| Problem |
In the records below, find the lines that include "commit" and copy each.

| Input for this task |
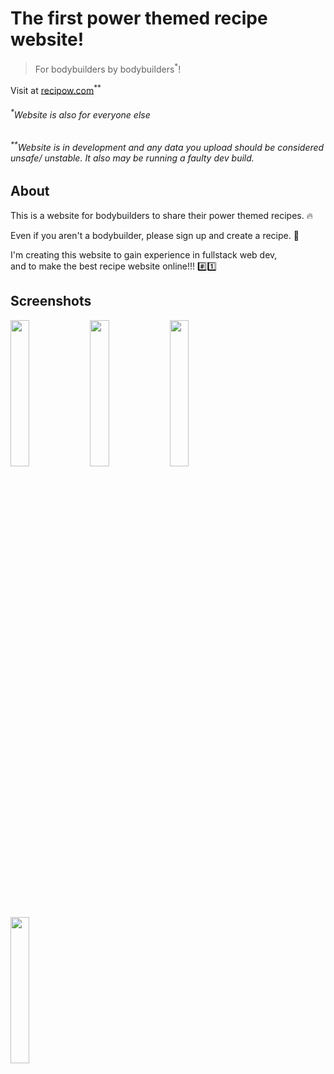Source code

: # The first power themed recipe website!

> For bodybuilders by bodybuilders<sup>\*</sup>!

Visit at [recipow.com](https://recipow.com)<sup>\*\*</sup>

###### <sup>\*</sup>Website is also for everyone else

###### <sup>\*\*</sup>Website is in development and any data you upload should be considered unsafe/ unstable. It also may be running a faulty dev build.

## About

This is a website for bodybuilders to share their power themed recipes. :fire:

Even if you aren't a bodybuilder, please sign up and create a recipe. :100:

I'm creating this website to gain experience in fullstack web dev,
<br>
and to make the best recipe website online!!! :hash::one:

## Screenshots
<div>
    <img align=top width=24.5%  src="https://user-images.githubusercontent.com/26017543/234968031-5adc8af2-6ee3-4031-b7f4-253a516fd668.png"/>
    <img align=top width=24.5%  src="https://user-images.githubusercontent.com/26017543/234965041-226c5eed-23cf-4aab-9eec-454e246c5f2f.png"/>
    <img align=top width=24.5%  src="https://user-images.githubusercontent.com/26017543/234965044-1a16e294-63bf-42da-82b8-671ed31621b4.png"/>
    <img align=top width=24.5%  src="https://user-images.githubusercontent.com/26017543/234968027-1b6ae788-4e79-4305-b5f5-da801809b542.png"/>
<div>

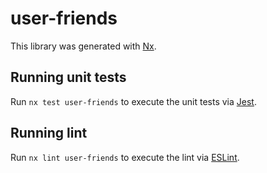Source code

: # user-friends

This library was generated with [Nx](https://nx.dev).

## Running unit tests

Run `nx test user-friends` to execute the unit tests via [Jest](https://jestjs.io).

## Running lint

Run `nx lint user-friends` to execute the lint via [ESLint](https://eslint.org/).
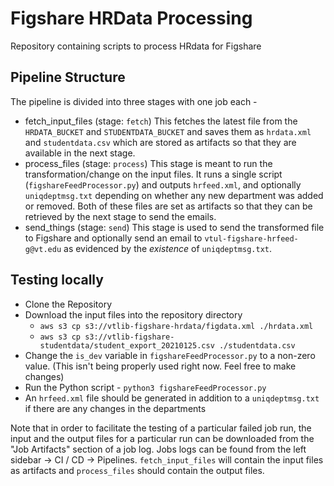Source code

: # Figshare HRData Processing

Repository containing scripts to process HRdata for Figshare

## Pipeline Structure

The pipeline is divided into three stages with one job each -
- fetch_input_files (stage: `fetch`)
  This fetches the latest file from the `HRDATA_BUCKET` and `STUDENTDATA_BUCKET` and saves them as `hrdata.xml` and `studentdata.csv` which are stored as artifacts so that they are available in the next stage.
- process_files (stage: `process`)
  This stage is meant to run the transformation/change on the input files. It runs a single script (`figshareFeedProcessor.py`) and outputs `hrfeed.xml`, and optionally `uniqdeptmsg.txt` depending on whether any new department was added or removed. Both of these files are set as artifacts so that they can be retrieved by the next stage to send the emails.
- send_things (stage: `send`)
  This stage is used to send the transformed file to Figshare and optionally send an email to `vtul-figshare-hrfeed-g@vt.edu` as evidenced by the _existence_ of `uniqdeptmsg.txt`.

## Testing locally

- Clone the Repository
- Download the input files into the repository directory
  - `aws s3 cp s3://vtlib-figshare-hrdata/figdata.xml ./hrdata.xml`
  - `aws s3 cp s3://vtlib-figshare-studentdata/student_export_20210125.csv ./studentdata.csv`
- Change the `is_dev` variable in `figshareFeedProcessor.py` to a non-zero value. (This isn't being properly used right now. Feel free to make changes)
- Run the Python script - `python3 figshareFeedProcessor.py`
- An `hrfeed.xml` file should be generated in addition to a `uniqdeptmsg.txt` if there are any changes in the departments

Note that in order to facilitate the testing of a particular failed job run, the input and the output files for a particular run can be downloaded from the "Job Artifacts" section of a job log. Jobs logs can be found from the left sidebar -> CI / CD -> Pipelines. `fetch_input_files` will contain the input files as artifacts and `process_files` should contain the output files.

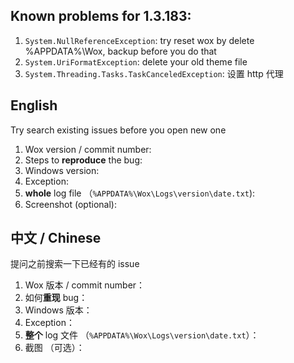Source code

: ## Known problems for 1.3.183:

1. `System.NullReferenceException`: try reset wox by delete %APPDATA%\Wox, backup before you do that
2. `System.UriFormatException`: delete your old theme file
3. `System.Threading.Tasks.TaskCanceledException`: 设置 http 代理


## English

Try search existing issues before you open new one

1. Wox version / commit number: 
2. Steps to **reproduce** the bug:
3. Windows version:
4. Exception:
5. **whole** log file （`%APPDATA%\Wox\Logs\version\date.txt`):
6. Screenshot (optional): 

## 中文 / Chinese

提问之前搜索一下已经有的 issue

1. Wox 版本 / commit number：
2. 如何**重现** bug：
3. Windows 版本：
4. Exception：
5. **整个** log 文件 （`%APPDATA%\Wox\Logs\version\date.txt`）：
6. 截图 （可选）：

| Task solution |
1. Wox version / commit number: 
1. Wox 版本 / commit number：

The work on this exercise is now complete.